Of course, a player signed to take Mo’s place in the team would also command a huge salary. Suddenly that £83.2 million doesn’t sound such a big deal does it?
It may be an indictment of football’s bloated bubble that you can make any kind of argument for paying a footballer £400,000 per week, but here we are. Where all this will end up is anyone’s guess. How long before we are debating the merits of the first £1 million per week contract, and is any of this sustainable? I doubt it.
However, the cold hard reality is that allowing Salah to leave potentially on a free transfer in 18 months time would be criminally negligent in footballing terms, and, assuming the club isn’t planning a period of mediocrity to follow the exuberance of the last five years, giving Salah what he wants is, amazingly, the least expensive option.

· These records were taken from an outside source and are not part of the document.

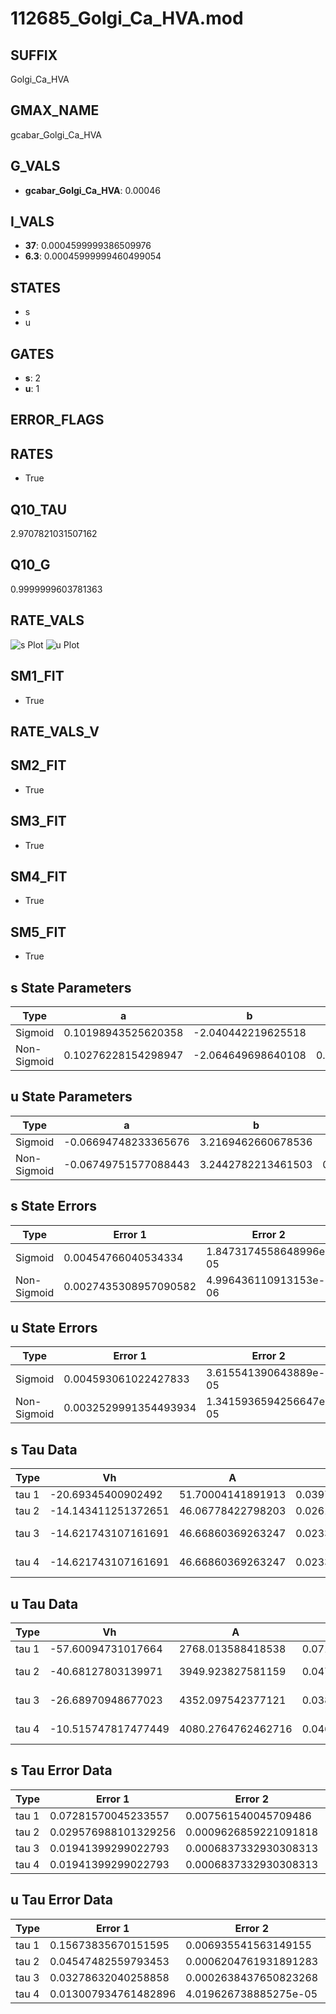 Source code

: # 112685_Golgi_Ca_HVA.mod

## SUFFIX

Golgi_Ca_HVA

## GMAX_NAME

gcabar_Golgi_Ca_HVA

## G_VALS

- **gcabar_Golgi_Ca_HVA**: 0.00046

## I_VALS

- **37**: 0.0004599999386509976
- **6.3**: 0.00045999999460499054

## STATES

- s
- u

## GATES

- **s**: 2
- **u**: 1

## ERROR_FLAGS


## RATES

- True

## Q10_TAU

2.9707821031507162

## Q10_G

0.9999999603781363

## RATE_VALS

![s Plot](/Users/pbozelos/Dropbox/icg-Chai-Panos/supermodels/output_markdown_files/Ca/112685_Golgi_Ca_HVA.mod/images/s.png)
![u Plot](/Users/pbozelos/Dropbox/icg-Chai-Panos/supermodels/output_markdown_files/Ca/112685_Golgi_Ca_HVA.mod/images/u.png)

## SM1_FIT

- True

## RATE_VALS_V

## SM2_FIT

- True

## SM3_FIT

- True

## SM4_FIT

- True

## SM5_FIT

- True

## s State Parameters

| Type | a | b | c | d |
| --- | --- | --- | --- | --- |
| Sigmoid | 0.10198943525620358 | -2.040442219625518 |
| Non-Sigmoid | 0.10276228154298947 | -2.064649698640108 | 0.9959275339760714 | 0.0004908563576955471 |

## u State Parameters

| Type | a | b | c | d |
| --- | --- | --- | --- | --- |
| Sigmoid | -0.06694748233365676 | 3.2169462660678536 |
| Non-Sigmoid | -0.06749751577088443 | 3.2442782213461503 | 0.9955585652531098 | 0.0023213137495314536 |

## s State Errors

| Type | Error 1 | Error 2 | Error 3 |
| --- | --- | --- | --- |
| Sigmoid | 0.00454766040534334 | 1.8473174558648996e-05 | 0.0031231700618513346 |
| Non-Sigmoid | 0.0027435308957090582 | 4.996436110913153e-06 | 0.0018841586208097265 |

## u State Errors

| Type | Error 1 | Error 2 | Error 3 |
| --- | --- | --- | --- |
| Sigmoid | 0.004593061022427833 | 3.615541390643889e-05 | 0.0031630046866250473 |
| Non-Sigmoid | 0.0032529991354493934 | 1.3415936594256647e-05 | 0.0022401730481636166 |

## s Tau Data

| Type | Vh | A | b1 | b2 | c1 | c2 | d1 | d2 | e1 | e2 |
| --- | --- | --- | --- | --- | --- | --- | --- | --- | --- | --- |
| tau 1 | -20.69345400902492 | 51.70004141891913 | 0.039734926564670654 | 0.060808962773448265 |
| tau 2 | -14.143411251372651 | 46.06778422798203 | 0.026150615424674364 | -0.00012023108230511087 | 0.08231629750234368 | -0.0005014954358212807 |
| tau 3 | -14.621743107161691 | 46.66860369263247 | 0.023352036225990955 | -0.0002623385308583755 | -1.4340861495131927e-06 | 0.07531218543986228 | -0.0001458356272090022 | -3.7263060742599913e-06 |
| tau 4 | -14.621743107161691 | 46.66860369263247 | 0.023352036225990955 | -0.0002623385308583755 | -1.4340861495131927e-06 | 0.0 | 0.07531218543986228 | -0.0001458356272090022 | -3.7263060742599913e-06 | 0.0 |

## u Tau Data

| Type | Vh | A | b1 | b2 | c1 | c2 | d1 | d2 | e1 | e2 |
| --- | --- | --- | --- | --- | --- | --- | --- | --- | --- | --- |
| tau 1 | -57.60094731017664 | 2768.013588418538 | 0.07119872301941327 | 0.0062173856754212595 |
| tau 2 | -40.68127803139971 | 3949.923827581159 | 0.04795713923154453 | -3.384177431767609e-05 | 0.02046448766454346 | -9.358538735787451e-05 |
| tau 3 | -26.68970948677023 | 4352.097542377121 | 0.038164771249092254 | 0.0002169057411565962 | 4.467780688827858e-06 | 0.035552737131440026 | -0.00034705390733784385 | 1.0952904194536761e-06 |
| tau 4 | -10.515747817477449 | 4080.2764762462716 | 0.046321193483801926 | 0.0014345345606547372 | 2.6629125784515428e-05 | 1.3630250425904933e-07 | 0.05965108520105332 | -0.0011583149953214595 | 9.652684876806968e-06 | -2.928336029030056e-08 |

## s Tau Error Data

| Type | Error 1 | Error 2 | Error 3 |
| --- | --- | --- | --- |
| tau 1 | 0.07281570045233557 | 0.007561540045709486 | 0.03763571457022327 |
| tau 2 | 0.029576988101329256 | 0.0009626859221091818 | 0.015287239909985833 |
| tau 3 | 0.01941399299022793 | 0.0006837332930308313 | 0.010034367510161029 |
| tau 4 | 0.01941399299022793 | 0.0006837332930308313 | 0.010034367510161029 |

## u Tau Error Data

| Type | Error 1 | Error 2 | Error 3 |
| --- | --- | --- | --- |
| tau 1 | 0.15673835670151595 | 0.006935541563149155 | 0.05028493909042968 |
| tau 2 | 0.04547482559793453 | 0.0006204761931891283 | 0.014589274019854093 |
| tau 3 | 0.03278632040258858 | 0.0002638437650823268 | 0.010518536490612148 |
| tau 4 | 0.013007934761482896 | 4.019626738885275e-05 | 0.004173217206934797 |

In the build-up to his side’s rout of the club’s bitterest rivals, Jurgen Klopp teased that Mohamed Salah can get even better. That’s a frightening prospect for our opponents.
Even more terrifying for us is the prospect that he may hit his best form wearing the shirt of another team. We can only pray that this doesn’t happen and as the boss suggested, we see the Egyptian King hit the pinnacle with a Liverbird on his chest.
Get it done Liverpool, there is no alternative.